## MATERIAL SUPPLIED
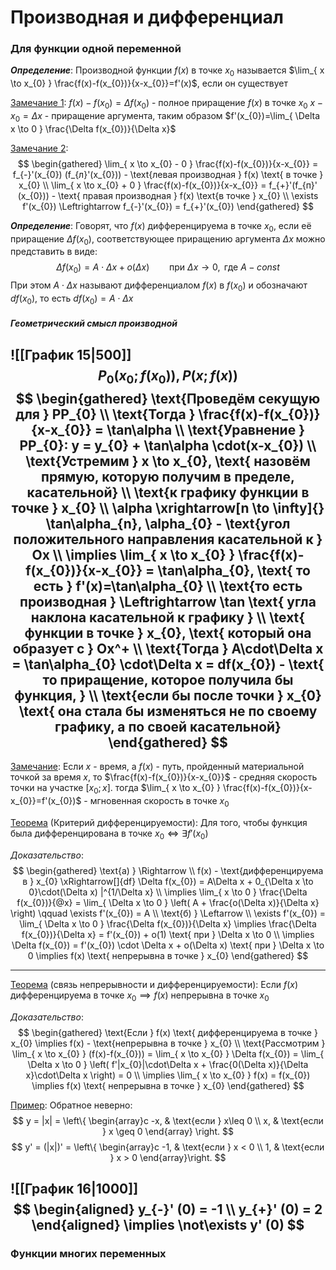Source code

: # Производная и дифференциал
### Для функции одной переменной
***Определение***:
Производной функции $f(x)$ в точке $x_{0}$ называется $\lim_{ x \to x_{0} } \frac{f(x)-f(x_{0})}{x-x_{0}}=f'(x)$, если он существует

<u>Замечание 1</u>: 
$f(x)-f(x_{0})=\Delta f(x_{0})$ - полное приращение $f(x)$ в точке  $x_{0}$ $x - x_{0} = \Delta x$ - приращение аргумента, таким образом $f'(x_{0})=\lim_{ \Delta x \to 0 } \frac{\Delta f(x_{0})}{\Delta x}$

<u>Замечание 2</u>:
$$
\begin{gathered}
\lim_{ x \to x_{0} - 0 } \frac{f(x)-f(x_{0})}{x-x_{0}} = f_{-}'(x_{0}) (f_{л}'(x_{0})) - \text{левая производная } f(x) \text{ в точке } x_{0} \\
\lim_{ x \to x_{0} + 0 } \frac{f(x)-f(x_{0})}{x-x_{0}} = f_{+}'(f_{п}' (x_{0})) - \text{ правая производная } f(x) \text{в точке } x_{0} \\
\exists f'(x_{0}) \Leftrightarrow f_{-}'(x_{0}) = f_{+}'(x_{0})
\end{gathered}
$$

***Определение***:
Говорят, что $f(x)$ дифференцируема в точке $x_{0}$, если её приращение $\Delta f(x_{0})$, соответствующее приращению аргумента $\Delta x$ можно представить в виде:
$$
\Delta f(x_{0}) = A\cdot \Delta x + o(\Delta x) \qquad \text{при } \Delta x \to 0, \text{ где } A-const
$$
При этом $A\cdot\Delta x$ называют дифференциалом $f(x)$ в $f(x_{0})$ и обозначают $df(x_{0}),$ то есть $df(x_{0})=A\cdot\Delta x$

##### Геометрический смысл производной 
![[График 15|500]]
 $$
 P_{0}(x_{0};f(x_{0})), P(x; f(x))
 $$
$$
\begin{gathered}
\text{Проведём секущую для } PP_{0} \\
\text{Тогда } \frac{f(x)-f(x_{0})}{x-x_{0}} = \tan\alpha \\
\text{Уравнение } PP_{0}: y = y_{0} + \tan\alpha \cdot(x-x_{0}) \\
\text{Устремим } x \to x_{0}, \text{ назовём прямую, которую получим в пределе, касательной} \\
\text{к графику функции в точке } x_{0} \\
\alpha \xrightarrow[n \to \infty]{} \tan\alpha_{n}, \alpha_{0} - \text{угол положительного направления касательной к } Ox \\
\implies \lim_{ x \to x_{0} } \frac{f(x)-f(x_{0})}{x-x_{0}} = \tan\alpha_{0}, \text{ то есть } f'(x)=\tan\alpha_{0} \\
\text{то есть производная } \Leftrightarrow \tan \text{ угла наклона касательной к графику } \\
\text{ функции в точке } x_{0}, \text{ который она образует с } Ox^+ \\
\text{Тогда } A\cdot\Delta x = \tan\alpha_{0} \cdot\Delta x = df(x_{0}) - \text{ то приращение, которое получила бы функция, } \\ 
\text{если бы после точки } x_{0} \text{ она стала бы изменяться не по своему графику, а по своей касательной}
\end{gathered}
$$
---
<u>Замечание</u>:
Если $x$ - время, а $f(x)$ - путь, пройденный материальной точкой за время $x$, то $\frac{f(x)-f(x_{0})}{x-x_{0}}$ - средняя скорость точки на участке $[x_{0};x]$. тогда $\lim_{ x \to x_{0} } \frac{f(x)-f(x_{0})}{x-x_{0}}=f'(x_{0})$   - мгновенная скорость в точке $x_{0}$

<u>Теорема</u> (Критерий дифференцируемости):
Для того, чтобы функция была дифференцирована в точке $x_{0} \Leftrightarrow \exists f'(x_{0})$

*Доказательство*:
$$
\begin{gathered}
\text{а) } \Rightarrow \\
f(x) - \text{дифференцируема в } x_{0} \xRightarrow[]{df} \Delta f(x_{0}) = A\Delta x + 0_{\Delta x \to 0}\cdot(\Delta x) |^{1/\Delta x} \\
\implies \lim_{ x \to 0 } \frac{\Delta f(x_{0})}{@x} = \lim_{ \Delta x \to 0 } \left( A + \frac{o(\Delta x)}{\Delta x} \right) \qquad \exists f'(x_{0}) = A \\
\text{б) } \Leftarrow \\
\exists f'(x_{0}) = \lim_{ \Delta x \to 0 } \frac{\Delta f(x_{0})}{\Delta x} \implies \frac{\Delta f(x_{0})}{\Delta x} = f'(x_{0}) + o(1) \text{ при } \Delta x \to 0 \\
\implies \Delta f(x_{0}) = f'(x_{0}) \cdot \Delta x + o(\Delta x) \text{ при } \Delta x \to 0 \implies f(x)  \text{ непрерывна в точке } x_{0}
\end{gathered}
$$

---
<u>Теорема</u> (связь непрерывности и дифференцируемости):
Если $f(x)$ дифференцируема в точке $x_{0} \implies f(x)$ непрерывна в точке $x_{0}$

*Доказательство*:
$$
\begin{gathered}
\text{Если } f(x) \text{ дифференцируема в точке } x_{0} \implies f(x) - \text{непрерывна в точке } x_{0} \\
\text{Рассмотрим } \lim_{ x \to x_{0} } (f(x)-f(x_{0})) = \lim_{ x \to x_{0} } \Delta f(x_{0})  = \lim_{ \Delta x \to 0 } \left( f'|x_{0}|\cdot\Delta x + \frac{0(\Delta x)}{\Delta x}\cdot\Delta x \right) = 0 \\
\implies \lim_{ x \to x_{0} } f(x) = f(x_{0}) \implies f(x) \text{ непрерывна в точке } x_{0}
\end{gathered}
$$


<u>Пример</u>:
Обратное неверно:
$$
y = |x| = \left\{ \begin{array}c
-x, & \text{если } x\leq 0 \\
x, & \text{если } x \geq 0
\end{array} \right.
$$
$$
y' = (|x|)' = \left\{ \begin{array}c
-1, & \text{если } x < 0 \\
1, & \text{если } x > 0
\end{array}\right.
$$

![[График 16|1000]]
$$
\begin{aligned}
y_{-}' (0) = -1 \\
y_{+}' (0) = 2
\end{aligned} \implies \not\exists y' (0)
$$
---
### Функции многих переменных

## PROBLEM STATEMENT
Only lines that contain "Замечание" are needed, so copy each of them from the data.

## PROBLEM SOLUTION
<u>Замечание 1</u>: 
<u>Замечание 2</u>:
<u>Замечание</u>:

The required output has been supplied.